Fatture false e reati ambientali: sequestrata azienda a Carini

Nel mirino della guardia di finanza un'impresa leader nel recupero di rottami metallici e nella demolizione di autoveicoli. Scoperta evasione per oltre 4 milioni

PALERMO. Non appena iniziata la verifica fiscale sulla contabilità di un'azienda leader nel settore del recupero di rottami metallici e della demolizione e smaltimento di autoveicoli, con sede nella zona industriale di Carini, i finanzieri del Nucleo di Polizia Tributaria di Palermo si sono accorti che qualcosa non quadrava: troppi fornitori e pagamenti degli acquisti sempre per contanti. Così, spulciando ad una ad una migliaia di fatture di acquisto, le Fiamme Gialle hanno appurato che si trattava di imprese chiuse da anni, fallite o comunque non operative. Insomma, tutte fatture false create ad arte per coprire contabilmente gli acquisti effettuati "in
nero" da raccoglitori di rottami abusivi che, in quanto tale, non potevano a loro volta fatturare.

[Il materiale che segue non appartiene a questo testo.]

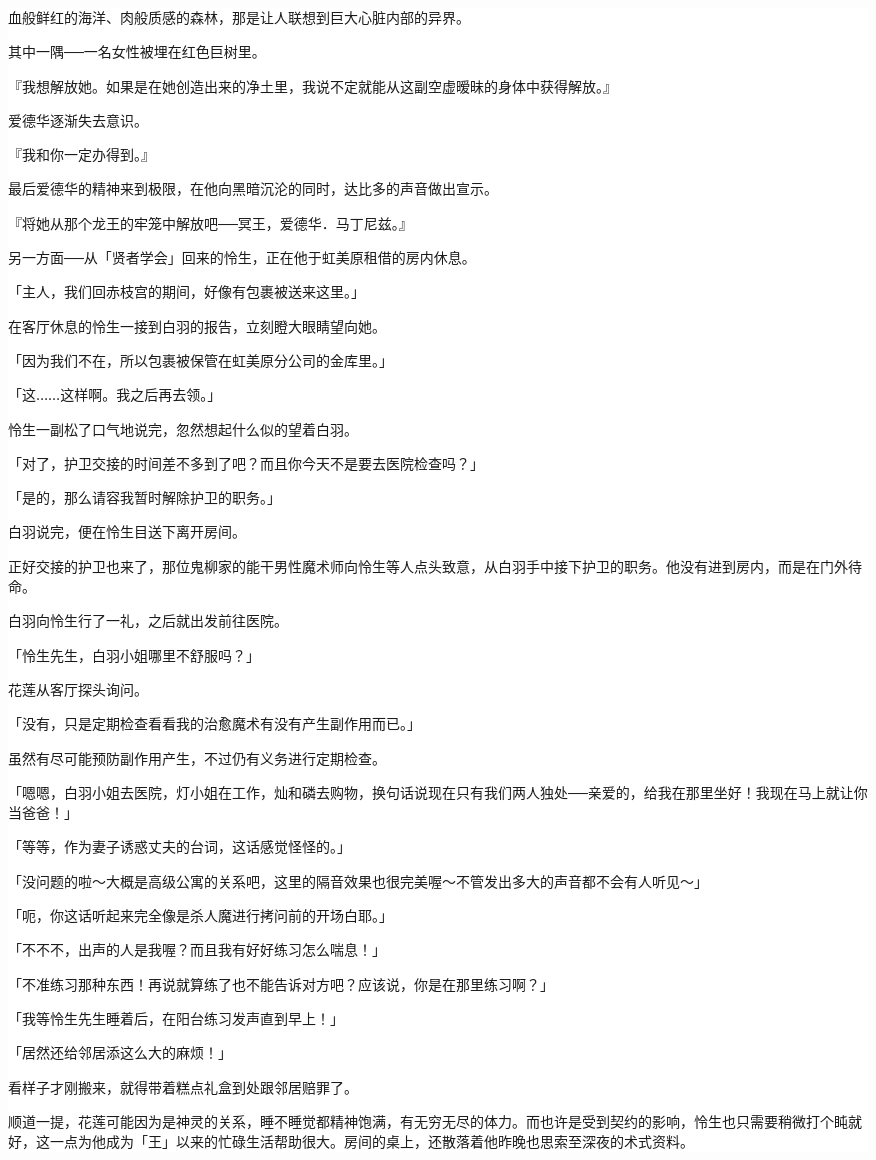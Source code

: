 血般鲜红的海洋、肉般质感的森林，那是让人联想到巨大心脏内部的异界。

其中一隅──一名女性被埋在红色巨树里。

『我想解放她。如果是在她创造出来的净土里，我说不定就能从这副空虚暧昧的身体中获得解放。』

爱德华逐渐失去意识。

『我和你一定办得到。』

最后爱德华的精神来到极限，在他向黑暗沉沦的同时，达比多的声音做出宣示。

『将她从那个龙王的牢笼中解放吧──冥王，爱德华．马丁尼兹。』

另一方面──从「贤者学会」回来的怜生，正在他于虹美原租借的房内休息。

「主人，我们回赤枝宫的期间，好像有包裹被送来这里。」

在客厅休息的怜生一接到白羽的报告，立刻瞪大眼睛望向她。

「因为我们不在，所以包裹被保管在虹美原分公司的金库里。」

「这……这样啊。我之后再去领。」

怜生一副松了口气地说完，忽然想起什么似的望着白羽。

「对了，护卫交接的时间差不多到了吧？而且你今天不是要去医院检查吗？」

「是的，那么请容我暂时解除护卫的职务。」

白羽说完，便在怜生目送下离开房间。

正好交接的护卫也来了，那位鬼柳家的能干男性魔术师向怜生等人点头致意，从白羽手中接下护卫的职务。他没有进到房内，而是在门外待命。

白羽向怜生行了一礼，之后就出发前往医院。

「怜生先生，白羽小姐哪里不舒服吗？」

花莲从客厅探头询问。

「没有，只是定期检查看看我的治愈魔术有没有产生副作用而已。」

虽然有尽可能预防副作用产生，不过仍有义务进行定期检查。

「嗯嗯，白羽小姐去医院，灯小姐在工作，灿和磷去购物，换句话说现在只有我们两人独处──亲爱的，给我在那里坐好！我现在马上就让你当爸爸！」

「等等，作为妻子诱惑丈夫的台词，这话感觉怪怪的。」

「没问题的啦～大概是高级公寓的关系吧，这里的隔音效果也很完美喔～不管发出多大的声音都不会有人听见～」

「呃，你这话听起来完全像是杀人魔进行拷问前的开场白耶。」

「不不不，出声的人是我喔？而且我有好好练习怎么喘息！」

「不准练习那种东西！再说就算练了也不能告诉对方吧？应该说，你是在那里练习啊？」

「我等怜生先生睡着后，在阳台练习发声直到早上！」

「居然还给邻居添这么大的麻烦！」

看样子才刚搬来，就得带着糕点礼盒到处跟邻居赔罪了。

顺道一提，花莲可能因为是神灵的关系，睡不睡觉都精神饱满，有无穷无尽的体力。而也许是受到契约的影响，怜生也只需要稍微打个盹就好，这一点为他成为「王」以来的忙碌生活帮助很大。房间的桌上，还散落着他昨晚也思索至深夜的术式资料。
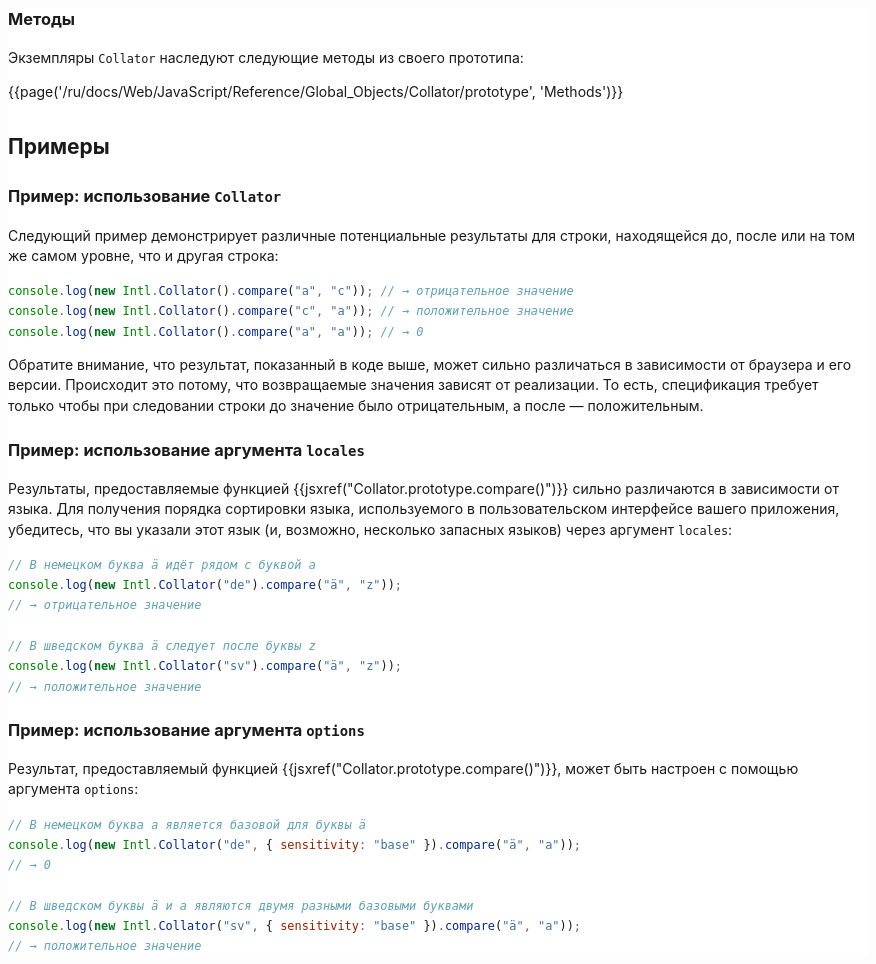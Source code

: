 ### Методы

Экземпляры `Collator` наследуют следующие методы из своего прототипа:

{{page('/ru/docs/Web/JavaScript/Reference/Global_Objects/Collator/prototype', 'Methods')}}

## Примеры

### Пример: использование `Collator`

Следующий пример демонстрирует различные потенциальные результаты для строки, находящейся до, после или на том же самом уровне, что и другая строка:

```js
console.log(new Intl.Collator().compare("a", "c")); // → отрицательное значение
console.log(new Intl.Collator().compare("c", "a")); // → положительное значение
console.log(new Intl.Collator().compare("a", "a")); // → 0
```

Обратите внимание, что результат, показанный в коде выше, может сильно различаться в зависимости от браузера и его версии. Происходит это потому, что возвращаемые значения зависят от реализации. То есть, спецификация требует только чтобы при следовании строки до значение было отрицательным, а после — положительным.

### Пример: использование аргумента `locales`

Результаты, предоставляемые функцией {{jsxref("Collator.prototype.compare()")}} сильно различаются в зависимости от языка. Для получения порядка сортировки языка, используемого в пользовательском интерфейсе вашего приложения, убедитесь, что вы указали этот язык (и, возможно, несколько запасных языков) через аргумент `locales`:

```js
// В немецком буква ä идёт рядом с буквой a
console.log(new Intl.Collator("de").compare("ä", "z"));
// → отрицательное значение

// В шведском буква ä следует после буквы z
console.log(new Intl.Collator("sv").compare("ä", "z"));
// → положительное значение
```

### Пример: использование аргумента `options`

Результат, предоставляемый функцией {{jsxref("Collator.prototype.compare()")}}, может быть настроен с помощью аргумента `options`:

```js
// В немецком буква a является базовой для буквы ä
console.log(new Intl.Collator("de", { sensitivity: "base" }).compare("ä", "a"));
// → 0

// В шведском буквы ä и a являются двумя разными базовыми буквами
console.log(new Intl.Collator("sv", { sensitivity: "base" }).compare("ä", "a"));
// → положительное значение
```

Risultato: 5.400 fatture sequestrate, 9 milioni di costi fittizi per abbattere le imposte sui redditi, con conseguente imposta evasa per oltre 4 milioni di euro e denuncia alla Procura della Repubblica per frode fiscale della procuratrice pro tempore della società e del socio - amministratore, con riguardo alle dichiarazioni presentate per gli anni 2007, 2008 e 2009. Oltre ai reati fiscali l'operazione della Guardia di Finanza ha portato alla denuncia anche per diversi illeciti ambientali.
Il Gip del Tribunale di Palermo ha emesso un decreto di sequestro preventivo finalizzato sia a bloccare i beni utili a ripagare lo Stato delle imposte evase, quantificate in 4,1 milioni di euro, sia ad impedire la reiterazione dei reati ambientali accertati. Le Fiamme Gialle hanno così sequestrato l'intero complesso aziendale, costituito da due ampi fabbricati ad uso industriale, 6 autocarri, 4 rimorchi, 1 autoveicolo, oltre a tutte le attrezzature e gli impianti.